Surabaya, MercuryFM – Otoritas Jasa Keuangan (OJK) resmi mengukuhkan Yunita Linda Sari sebagai Kepala OJK Provinsi Jawa Timur yang baru, menggantikan Bambang Mukti Riyadi, dalam acara yang digelar di Kantor OJK Provinsi Jawa Timur. Acara ini dihadiri oleh Anggota Dewan Komisioner OJK, Inarno Djajadi, bersama Pj. Gubernur Jawa Timur Adhy Karyono, Forkopimda, perwakilan pemerintah daerah, pimpinan industri jasa keuangan, asosiasi industri, akademisi, serta mitra strategis OJK.
Dalam sambutannya, Inarno Djajadi menekankan pentingnya peran Kantor OJK Daerah dalam menjalin komunikasi, koordinasi, dan kerja sama yang baik dengan para pemangku kepentingan.
“Keberadaan Kantor OJK di daerah sangat strategis sebagai ujung tombak untuk menjalankan berbagai program dan kebijakan OJK. Selain itu, Kantor OJK harus meningkatkan kontribusi sektor jasa keuangan terhadap pertumbuhan ekonomi serta pemerataan kesejahteraan masyarakat di daerah,” jelas Inarno, Selasa (1/10/2024).
Ia juga berharap sinergi antara OJK dan pemangku kepentingan di Jawa Timur dapat terus ditingkatkan untuk mendukung perkembangan sektor jasa keuangan yang stabil dan inklusif.
Pj.
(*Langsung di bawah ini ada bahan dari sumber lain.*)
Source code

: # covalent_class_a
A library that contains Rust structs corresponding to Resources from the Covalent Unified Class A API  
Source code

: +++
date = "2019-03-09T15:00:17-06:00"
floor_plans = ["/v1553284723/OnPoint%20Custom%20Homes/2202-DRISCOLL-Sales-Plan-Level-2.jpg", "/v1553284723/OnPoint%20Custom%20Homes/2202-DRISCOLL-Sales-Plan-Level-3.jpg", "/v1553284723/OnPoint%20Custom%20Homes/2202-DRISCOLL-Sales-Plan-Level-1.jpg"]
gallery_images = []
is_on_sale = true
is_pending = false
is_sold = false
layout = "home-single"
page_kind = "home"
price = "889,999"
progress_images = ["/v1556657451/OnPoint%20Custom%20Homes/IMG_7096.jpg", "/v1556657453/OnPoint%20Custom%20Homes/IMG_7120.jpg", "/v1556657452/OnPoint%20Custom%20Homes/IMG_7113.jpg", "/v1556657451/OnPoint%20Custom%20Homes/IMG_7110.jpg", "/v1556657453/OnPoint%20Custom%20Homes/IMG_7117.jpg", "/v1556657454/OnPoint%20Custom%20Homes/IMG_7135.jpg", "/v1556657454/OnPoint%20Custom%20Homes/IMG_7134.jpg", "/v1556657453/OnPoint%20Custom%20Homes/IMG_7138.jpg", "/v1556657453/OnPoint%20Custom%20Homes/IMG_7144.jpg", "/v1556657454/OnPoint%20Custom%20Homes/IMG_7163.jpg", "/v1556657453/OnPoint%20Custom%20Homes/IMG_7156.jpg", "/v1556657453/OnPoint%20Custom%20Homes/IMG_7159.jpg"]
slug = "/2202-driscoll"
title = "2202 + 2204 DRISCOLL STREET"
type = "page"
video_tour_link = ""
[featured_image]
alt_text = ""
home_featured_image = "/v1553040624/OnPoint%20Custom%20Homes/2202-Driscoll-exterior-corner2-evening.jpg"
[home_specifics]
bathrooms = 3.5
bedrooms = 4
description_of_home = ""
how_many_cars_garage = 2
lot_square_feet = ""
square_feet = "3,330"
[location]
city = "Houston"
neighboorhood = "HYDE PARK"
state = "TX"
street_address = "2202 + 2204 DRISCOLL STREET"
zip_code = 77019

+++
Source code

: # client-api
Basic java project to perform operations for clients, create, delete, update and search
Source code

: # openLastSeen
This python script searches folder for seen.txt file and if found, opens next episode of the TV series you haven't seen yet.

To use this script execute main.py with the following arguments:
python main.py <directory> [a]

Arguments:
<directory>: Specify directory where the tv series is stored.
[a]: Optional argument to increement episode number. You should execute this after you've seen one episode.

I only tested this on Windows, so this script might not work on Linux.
Gubernur Jawa Timur Adhy Karyono menyampaikan apresiasinya terhadap kerja sama yang kuat antara OJK dan Pemerintah Provinsi Jawa Timur. Menurutnya, sinergi ini telah menghasilkan capaian positif, seperti pertumbuhan kredit perbankan dan penurunan rasio kredit bermasalah (NPL) di Jawa Timur.
Adhy Karyono juga menyoroti beberapa isu strategis yang perlu mendapatkan perhatian bersama, di antaranya percepatan inklusi keuangan, penguatan sektor UMKM, serta peningkatan literasi keuangan. Selain itu, ia menyampaikan bahwa PT BPD Jawa Timur, yang telah menyelesaikan proses konsolidasi sebagai Induk Kelompok Usaha Bank (KUB) untuk Bank NTB Syariah, siap membantu bank lain yang mengalami kesulitan memenuhi modal inti minimum sesuai regulasi.
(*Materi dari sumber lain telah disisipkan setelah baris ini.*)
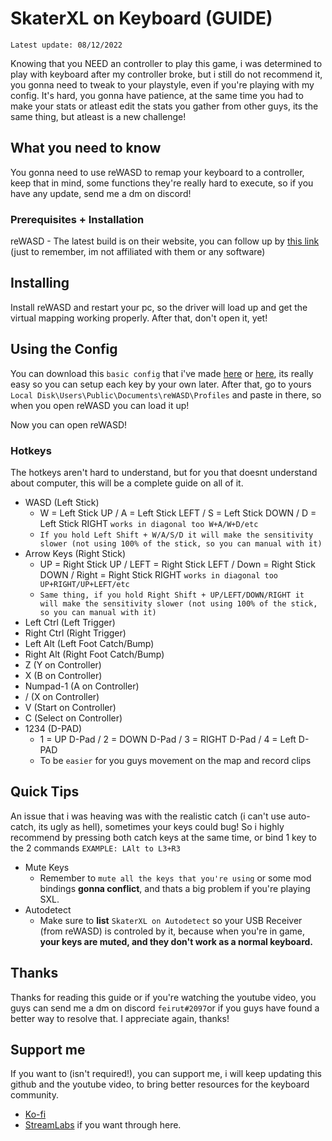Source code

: # SkaterXL on Keyboard (GUIDE)

`Latest update: 08/12/2022`

Knowing that you NEED an controller to play this game, i was determined to play with keyboard after my controller broke, but i still do not recommend it, you gonna need to tweak to your playstyle, even if you're playing with my config.
It's hard, you gonna have patience, at the same time you had to make your stats or atleast edit the stats you gather from other guys, its the same thing, but atleast is a new challenge!

## What you need to know

You gonna need to use reWASD to remap your keyboard to a controller, keep that in mind, some functions they're really hard to execute, so if you have any update, send me a dm on discord!

### Prerequisites + Installation

reWASD - The latest build is on their website, you can follow up by [this link](https://www.rewasd.com/) (just to remember, im not affiliated with them or any software)


## Installing

Install reWASD and restart your pc, so the driver will load up and get the virtual mapping working properly.
After that, don't open it, yet!

## Using the Config


You can download this `basic config` that i've made [here](https://www.mediafire.com/file/fxpbbvcf7js59sf/Skater_XL.rar/file) or [here](https://github.com/feirutkey/SkaterXL-on-Keyboard/tree/main/Skater%20XL), its really easy so you can setup each key by your own later.
After that, go to yours `Local Disk\Users\Public\Documents\reWASD\Profiles` and paste in there, so when you open reWASD you can load it up!


Now you can open reWASD!

### Hotkeys

The hotkeys aren't hard to understand, but for you that doesnt understand about computer, this will be a complete guide on all of it.

+ WASD (Left Stick)
	- W = Left Stick UP / A = Left Stick LEFT / S = Left Stick DOWN / D = Left Stick RIGHT `works in diagonal too W+A/W+D/etc`
	- `If you hold Left Shift + W/A/S/D it will make the sensitivity slower (not using 100% of the stick, so you can manual with it)`
+ Arrow Keys (Right Stick) 
	- UP = Right Stick UP / LEFT = Right Stick LEFT / Down = Right Stick DOWN / Right = Right Stick RIGHT `works in diagonal too UP+RIGHT/UP+LEFT/etc`
	- `Same thing, if you hold Right Shift + UP/LEFT/DOWN/RIGHT it will make the sensitivity slower (not using 100% of the stick, so you can manual with it)`
+ Left Ctrl (Left Trigger)
+ Right Ctrl (Right Trigger)
+ Left Alt (Left Foot Catch/Bump)
+ Right Alt (Right Foot Catch/Bump)
+ Z (Y on Controller)
+ X (B on Controller)
+ Numpad-1 (A on Controller)
+ / (X on Controller)
+ V (Start on Controller)
+ C (Select on Controller)
+ 1234 (D-PAD)
	- 1 = UP D-Pad / 2 = DOWN D-Pad / 3 = RIGHT D-Pad / 4 = Left D-PAD
	- To be `easier` for you guys movement on the map and record clips

## Quick Tips

An issue that i was heaving was with the realistic catch (i can't use auto-catch, its ugly as hell), sometimes your keys could bug! So i highly recommend by pressing both catch keys at the same time, or bind 1 key to the 2 commands `EXAMPLE: LAlt to L3+R3`

+ Mute Keys
	- Remember to `mute all the keys that you're using` or some mod bindings **gonna conflict**, and thats a big problem if you're playing SXL.
+ Autodetect
	- Make sure to **list** `SkaterXL on Autodetect` so your USB Receiver (from reWASD) is controled by it, because when you're in game, **your keys are muted, and they don't work as a normal keyboard.**

## Thanks

Thanks for reading this guide or if you're watching the youtube video, you guys can send me a dm on discord `feirut#2097`or if you guys have found a better way to resolve that.
I appreciate again, thanks!

## Support me

If you want to (isn't required!), you can support me, i will keep updating this github and the youtube video, to bring better resources for the keyboard community.
	
+ [Ko-fi](https://ko-fi.com/feirut)
+ [StreamLabs](https://streamlabs.com/feirut/tip) if you want through here.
Pada kesempatan yang sama, Bambang Mukti Riyadi, yang akan digantikan, menyampaikan bahwa tanggung jawab Kantor OJK Daerah semakin bertambah dengan adanya pendelegasian kewenangan pengawasan beberapa Lembaga Jasa Keuangan yang sebelumnya diawasi oleh OJK Pusat. Ia berharap penguatan peran ini akan meningkatkan pelayanan kepada masyarakat.
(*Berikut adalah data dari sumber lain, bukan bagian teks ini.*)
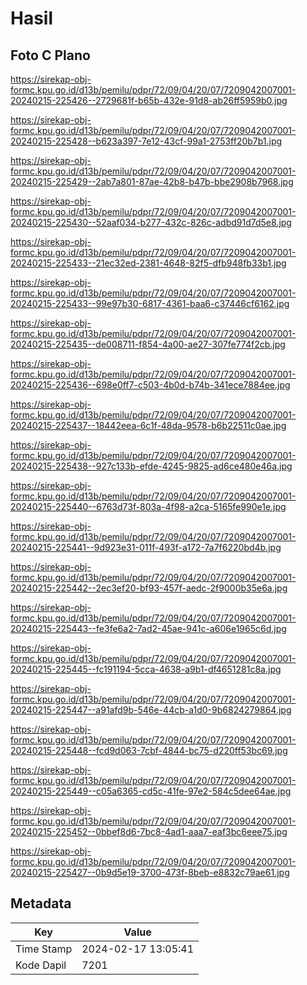 # Hasil

## Foto C Plano

https://sirekap-obj-formc.kpu.go.id/d13b/pemilu/pdpr/72/09/04/20/07/7209042007001-20240215-225426--2729681f-b65b-432e-91d8-ab26ff5959b0.jpg

https://sirekap-obj-formc.kpu.go.id/d13b/pemilu/pdpr/72/09/04/20/07/7209042007001-20240215-225428--b623a397-7e12-43cf-99a1-2753ff20b7b1.jpg

https://sirekap-obj-formc.kpu.go.id/d13b/pemilu/pdpr/72/09/04/20/07/7209042007001-20240215-225429--2ab7a801-87ae-42b8-b47b-bbe2908b7968.jpg

https://sirekap-obj-formc.kpu.go.id/d13b/pemilu/pdpr/72/09/04/20/07/7209042007001-20240215-225430--52aaf034-b277-432c-826c-adbd91d7d5e8.jpg

https://sirekap-obj-formc.kpu.go.id/d13b/pemilu/pdpr/72/09/04/20/07/7209042007001-20240215-225433--21ec32ed-2381-4648-82f5-dfb948fb33b1.jpg

https://sirekap-obj-formc.kpu.go.id/d13b/pemilu/pdpr/72/09/04/20/07/7209042007001-20240215-225433--99e97b30-6817-4361-baa6-c37446cf6162.jpg

https://sirekap-obj-formc.kpu.go.id/d13b/pemilu/pdpr/72/09/04/20/07/7209042007001-20240215-225435--de008711-f854-4a00-ae27-307fe774f2cb.jpg

https://sirekap-obj-formc.kpu.go.id/d13b/pemilu/pdpr/72/09/04/20/07/7209042007001-20240215-225436--698e0ff7-c503-4b0d-b74b-341ece7884ee.jpg

https://sirekap-obj-formc.kpu.go.id/d13b/pemilu/pdpr/72/09/04/20/07/7209042007001-20240215-225437--18442eea-6c1f-48da-9578-b6b22511c0ae.jpg

https://sirekap-obj-formc.kpu.go.id/d13b/pemilu/pdpr/72/09/04/20/07/7209042007001-20240215-225438--927c133b-efde-4245-9825-ad6ce480e46a.jpg

https://sirekap-obj-formc.kpu.go.id/d13b/pemilu/pdpr/72/09/04/20/07/7209042007001-20240215-225440--6763d73f-803a-4f98-a2ca-5165fe990e1e.jpg

https://sirekap-obj-formc.kpu.go.id/d13b/pemilu/pdpr/72/09/04/20/07/7209042007001-20240215-225441--9d923e31-011f-493f-a172-7a7f6220bd4b.jpg

https://sirekap-obj-formc.kpu.go.id/d13b/pemilu/pdpr/72/09/04/20/07/7209042007001-20240215-225442--2ec3ef20-bf93-457f-aedc-2f9000b35e6a.jpg

https://sirekap-obj-formc.kpu.go.id/d13b/pemilu/pdpr/72/09/04/20/07/7209042007001-20240215-225443--fe3fe6a2-7ad2-45ae-941c-a606e1965c6d.jpg

https://sirekap-obj-formc.kpu.go.id/d13b/pemilu/pdpr/72/09/04/20/07/7209042007001-20240215-225445--fc191194-5cca-4638-a9b1-df4651281c8a.jpg

https://sirekap-obj-formc.kpu.go.id/d13b/pemilu/pdpr/72/09/04/20/07/7209042007001-20240215-225447--a91afd9b-546e-44cb-a1d0-9b6824279864.jpg

https://sirekap-obj-formc.kpu.go.id/d13b/pemilu/pdpr/72/09/04/20/07/7209042007001-20240215-225448--fcd9d063-7cbf-4844-bc75-d220ff53bc69.jpg

https://sirekap-obj-formc.kpu.go.id/d13b/pemilu/pdpr/72/09/04/20/07/7209042007001-20240215-225449--c05a6365-cd5c-41fe-97e2-584c5dee64ae.jpg

https://sirekap-obj-formc.kpu.go.id/d13b/pemilu/pdpr/72/09/04/20/07/7209042007001-20240215-225452--0bbef8d6-7bc8-4ad1-aaa7-eaf3bc6eee75.jpg

https://sirekap-obj-formc.kpu.go.id/d13b/pemilu/pdpr/72/09/04/20/07/7209042007001-20240215-225427--0b9d5e19-3700-473f-8beb-e8832c79ae61.jpg


## Metadata

| Key        | Value               |
| ---------- | ------------------- |
| Time Stamp | 2024-02-17 13:05:41 |
| Kode Dapil | 7201                |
Sementara itu, Yunita Linda Sari, sebagai Kepala OJK Jawa Timur yang baru, berkomitmen untuk terus bersinergi dengan berbagai pemangku kepentingan guna mendukung kemajuan industri jasa keuangan serta menjaga stabilitas ekonomi Jawa Timur. Ia juga menyampaikan bahwa pada tahun 2024, program pengembangan ekonomi daerah akan difokuskan pada budidaya melon di Kabupaten Lamongan, melibatkan petani, offtaker, serta dinas dan lembaga terkait. Pada periode berikutnya, program ini akan diperluas ke komoditas lain dengan tetap memperhatikan keberlanjutan program yang telah berjalan. (dan)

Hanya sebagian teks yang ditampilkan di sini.